Waterman’s A Guide to Expert Systems seems to be an appropriate book for an introduction to expert systems. Although it does not include much information on expert systems for architectural design, it provides a general framework for understanding such systems. The main feature of expert systems is defined by Waterman as the body of knowledge that accumulates during system building. The knowledge is explicit, and organized to simplify decision making (16). The system can act as an information processing model of problem solving in the given domain, and it provides the desired answers for a given problem situation. Moreover, the system shows how the answers would change for new situations. This lets the user evaluate the potential effect of new data, and understand its relationship to the solution. Therefore expert systems act as real experts who may make mistakes, but learn from the experience (29-32).

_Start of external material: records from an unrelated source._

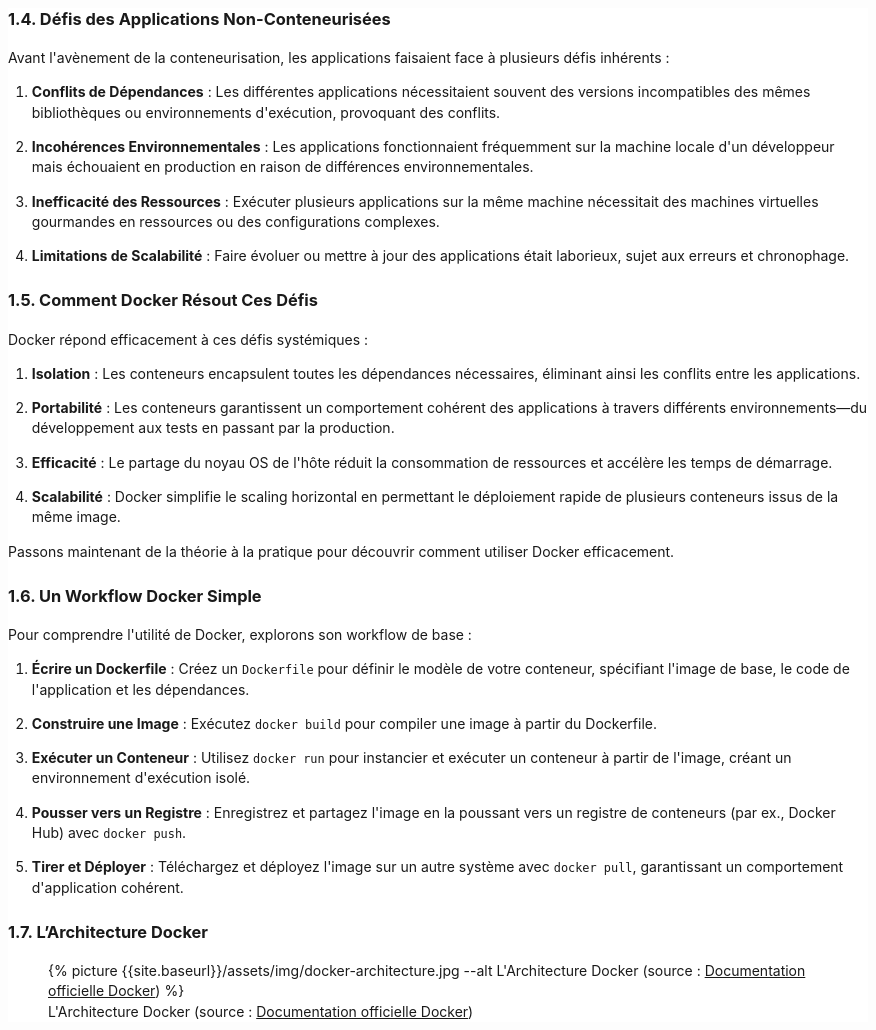 ### 1.4. Défis des Applications Non-Conteneurisées
Avant l'avènement de la conteneurisation, les applications faisaient face à plusieurs défis inhérents :

1. **Conflits de Dépendances** : Les différentes applications nécessitaient souvent des versions incompatibles des mêmes bibliothèques ou environnements d'exécution, provoquant des conflits.

2. **Incohérences Environnementales** : Les applications fonctionnaient fréquemment sur la machine locale d'un développeur mais échouaient en production en raison de différences environnementales.

3. **Inefficacité des Ressources** : Exécuter plusieurs applications sur la même machine nécessitait des machines virtuelles gourmandes en ressources ou des configurations complexes.

4. **Limitations de Scalabilité** : Faire évoluer ou mettre à jour des applications était laborieux, sujet aux erreurs et chronophage.

### 1.5. Comment Docker Résout Ces Défis
Docker répond efficacement à ces défis systémiques :

1. **Isolation** : Les conteneurs encapsulent toutes les dépendances nécessaires, éliminant ainsi les conflits entre les applications.

2. **Portabilité** : Les conteneurs garantissent un comportement cohérent des applications à travers différents environnements—du développement aux tests en passant par la production.

3. **Efficacité** : Le partage du noyau OS de l'hôte réduit la consommation de ressources et accélère les temps de démarrage.

4. **Scalabilité** : Docker simplifie le scaling horizontal en permettant le déploiement rapide de plusieurs conteneurs issus de la même image.

Passons maintenant de la théorie à la pratique pour découvrir comment utiliser Docker efficacement.

### 1.6. Un Workflow Docker Simple
Pour comprendre l'utilité de Docker, explorons son workflow de base :

1. **Écrire un Dockerfile** : Créez un `Dockerfile` pour définir le modèle de votre conteneur, spécifiant l'image de base, le code de l'application et les dépendances.

2. **Construire une Image** : Exécutez `docker build` pour compiler une image à partir du Dockerfile.

3. **Exécuter un Conteneur** : Utilisez `docker run` pour instancier et exécuter un conteneur à partir de l'image, créant un environnement d'exécution isolé.

4. **Pousser vers un Registre** : Enregistrez et partagez l'image en la poussant vers un registre de conteneurs (par ex., Docker Hub) avec `docker push`.

5. **Tirer et Déployer** : Téléchargez et déployez l'image sur un autre système avec `docker pull`, garantissant un comportement d'application cohérent.

### 1.7. L’Architecture Docker

<figure class="article">
  {% picture {{site.baseurl}}/assets/img/docker-architecture.jpg --alt L'Architecture Docker (source : <a href='https://docs.docker.com/get-started/docker-overview/#docker-architecture'>Documentation officielle Docker</a>) %}
  <figcaption>L'Architecture Docker (source : <a target="_blank" rel="noopener noreferrer nofollow" href='https://docs.docker.com/get-started/docker-overview/#docker-architecture'>Documentation officielle Docker</a>)</figcaption>
</figure>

McCullough provides a portfolio of expert systems that make use of building regulations, and design codes as the main source of knowledge. He claims that there are two main reasons for studying building regulations within a knowledge based framework. One of them is that building design codes, and regulations represent a readily available knowledge compiled over a long period of time by domain experts, as a result many knowledge acquisition problems have been already handled. The second reason is that the structure of design codes corresponds well to available knowledge representation formalisms (15). Furthermore, the book covers arguments on building standards theory (16-23), and relevant technologies such as building product modeling, hypertext, and hypermedia (54-85). The author predicts that use of expert systems for building regulations and codes will make such documents more clear, consistent, and correct (21-22).
Hamilton and Harrison discuss the use of expert systems for the building services industry. Their work covers recent developments (4-10), and future trends in building services industry in relation to expert system development. They mention the rapid progress in computer based information sources, and forecast that expert systems as highly developed information sources will be wide spread in future, particularly for regulations, standards, and codes of practice; quality assurance, and staff availability issues (11- 34). They also mention some advantages of expert systems in this area such as time savings, consistency of practices, and freedom of the expert from the routine cases (3).
The article by Chun and Lai explains a recently developed expert system
called "Intelligent Critic System for Architectural Design". This system
encapsulates different types of design knowledge into independent critic
modules. Each critic module contains a different type of knowledge such
as building regulations, and interior design principles (625-38). The main
focus of the article is the representation of expert knowledge that can
be manipulated by computational means.
Prototype-based Systems
A prototype is defined as "an especially representative but possibly abstract example of a set of particular objects" (Galle and Kovacs, Logic of Worms 7). Design prototypes are schemata (separate modules of general knowledge) bringing together the knowledge containing a class of design experiences. Design prototypes contain knowledge on function, behavior, and structural properties of a class of design elements, and the necessary procedures for the generation of an instance (Rosenman et al. 289). Oxman and Oxman view prototype as a concept rich in potential for representing a large amount of knowledge, and they claim that integration of prototype grammars, and reasoning capabilities of knowledge based systems are promising for future CAD research (Computability 180). On the other hand, designing with design prototypes is computation oriented, and repetitive. Moreover, there is the difficulty of making generalizations with such systems (Rosenman et al. 290).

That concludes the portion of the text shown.